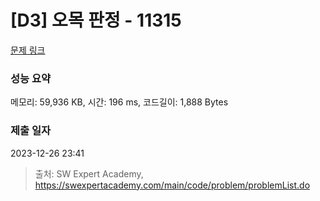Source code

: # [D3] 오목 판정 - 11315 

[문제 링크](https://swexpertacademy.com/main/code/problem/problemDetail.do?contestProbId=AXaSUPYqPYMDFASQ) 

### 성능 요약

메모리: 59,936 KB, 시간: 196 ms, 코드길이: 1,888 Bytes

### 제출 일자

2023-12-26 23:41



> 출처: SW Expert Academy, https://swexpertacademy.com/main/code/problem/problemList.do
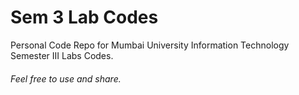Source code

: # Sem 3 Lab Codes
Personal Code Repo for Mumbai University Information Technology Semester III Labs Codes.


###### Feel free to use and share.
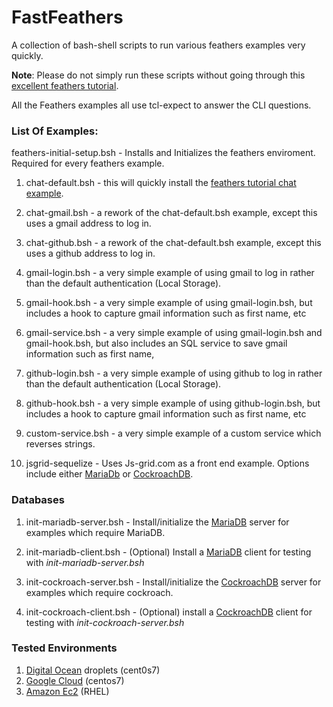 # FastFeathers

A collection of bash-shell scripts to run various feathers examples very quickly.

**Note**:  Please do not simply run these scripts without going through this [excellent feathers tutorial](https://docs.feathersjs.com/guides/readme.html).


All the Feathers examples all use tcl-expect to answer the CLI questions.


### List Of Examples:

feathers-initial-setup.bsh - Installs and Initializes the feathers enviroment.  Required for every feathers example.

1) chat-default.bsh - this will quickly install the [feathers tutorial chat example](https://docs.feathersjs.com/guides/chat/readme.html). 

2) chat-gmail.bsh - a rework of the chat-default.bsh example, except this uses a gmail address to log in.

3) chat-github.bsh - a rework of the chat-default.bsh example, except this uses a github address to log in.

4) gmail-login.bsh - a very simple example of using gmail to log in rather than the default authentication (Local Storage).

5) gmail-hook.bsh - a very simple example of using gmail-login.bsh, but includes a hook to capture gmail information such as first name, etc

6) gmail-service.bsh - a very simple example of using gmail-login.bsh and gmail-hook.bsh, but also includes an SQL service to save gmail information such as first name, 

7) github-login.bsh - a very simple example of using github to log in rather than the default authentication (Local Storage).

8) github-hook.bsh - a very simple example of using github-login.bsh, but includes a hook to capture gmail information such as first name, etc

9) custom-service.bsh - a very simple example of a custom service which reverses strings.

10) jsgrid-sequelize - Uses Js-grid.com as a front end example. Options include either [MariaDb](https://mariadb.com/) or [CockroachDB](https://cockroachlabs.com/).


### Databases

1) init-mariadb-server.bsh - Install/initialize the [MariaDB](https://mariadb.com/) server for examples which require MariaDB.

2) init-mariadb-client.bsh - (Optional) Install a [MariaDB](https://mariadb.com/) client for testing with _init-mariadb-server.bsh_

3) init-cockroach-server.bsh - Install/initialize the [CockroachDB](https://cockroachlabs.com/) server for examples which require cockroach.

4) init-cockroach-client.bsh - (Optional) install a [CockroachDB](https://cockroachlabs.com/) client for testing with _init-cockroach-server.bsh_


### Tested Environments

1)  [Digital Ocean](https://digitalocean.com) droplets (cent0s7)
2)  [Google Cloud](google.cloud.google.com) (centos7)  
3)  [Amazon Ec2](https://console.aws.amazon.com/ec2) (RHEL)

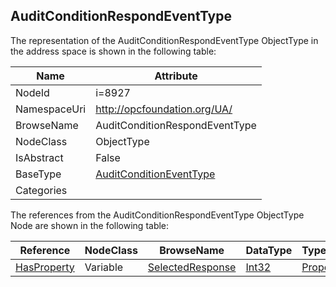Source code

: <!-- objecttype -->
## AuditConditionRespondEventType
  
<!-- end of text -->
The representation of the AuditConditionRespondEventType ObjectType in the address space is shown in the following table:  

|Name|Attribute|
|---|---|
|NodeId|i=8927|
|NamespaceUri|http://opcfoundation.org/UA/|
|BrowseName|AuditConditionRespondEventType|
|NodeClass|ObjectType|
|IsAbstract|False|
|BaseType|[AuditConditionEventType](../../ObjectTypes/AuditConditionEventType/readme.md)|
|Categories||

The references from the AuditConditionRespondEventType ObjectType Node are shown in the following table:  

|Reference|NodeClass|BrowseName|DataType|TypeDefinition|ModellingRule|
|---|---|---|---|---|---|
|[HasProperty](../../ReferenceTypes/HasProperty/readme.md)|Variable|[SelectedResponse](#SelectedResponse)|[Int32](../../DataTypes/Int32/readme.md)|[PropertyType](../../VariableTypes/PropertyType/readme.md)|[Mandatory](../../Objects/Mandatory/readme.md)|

○ ○ ○ ○

§ **Exercise brief**: Output exactly the stretch of the listing that begins at the line containing "메모리: 59,936 KB, 시간: 196 ms, 코드길이: 1,888 Bytes" and ends at the line containing "A collection of", both kept. Omit pictures and everything else.

§ **Written response**:
메모리: 59,936 KB, 시간: 196 ms, 코드길이: 1,888 Bytes

### 제출 일자

2023-12-26 23:41



> 출처: SW Expert Academy, https://swexpertacademy.com/main/code/problem/problemList.do
Source code

: # Sem 3 Lab Codes
Personal Code Repo for Mumbai University Information Technology Semester III Labs Codes.


###### Feel free to use and share.
 # FastFeathers

A collection of bash-shell scripts to run various feathers examples very quickly.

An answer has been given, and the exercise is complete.